The treatment options for vision-threatening problems in thyroid eye disease include corticosteroids or other anti-inflammatory medications, radiation and surgery. A combination of these may be necessary to protect vision. Most people with thyroid eye disease do not get corneal ulcers or optic neuropathy, but it is important to understand the symptoms so you know when to seek help.

Examination

To assess your vision and the changes in the tissues around your eyes, there are several tests you can expect your eye doctor to perform. These include vision testing, color vision testing, visual fields, eyelid measurements, eye pressure readings, checking the optic nerves, and sometimes photographs.
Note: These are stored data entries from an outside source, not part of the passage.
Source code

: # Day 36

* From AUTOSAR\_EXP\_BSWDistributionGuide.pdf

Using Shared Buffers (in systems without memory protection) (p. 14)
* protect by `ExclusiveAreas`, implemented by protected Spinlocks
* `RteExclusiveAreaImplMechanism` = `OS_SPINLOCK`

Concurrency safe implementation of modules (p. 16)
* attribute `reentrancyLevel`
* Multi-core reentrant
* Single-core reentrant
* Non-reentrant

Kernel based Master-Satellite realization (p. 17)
If you have thyroid disease and suspect that you may have thyroid eye disease, your doctor may recommend that you see an eye doctor. Ophthalmologists trained in Ophthalmic Plastic and Reconstructive Surgery have a special interest and training in thyroid eye disease. They will be able to evaluate your symptoms, recommend a course of treatment, discuss surgical options to bring your eyelids back to their normal appearance, and help you watch for any problems with decreased vision.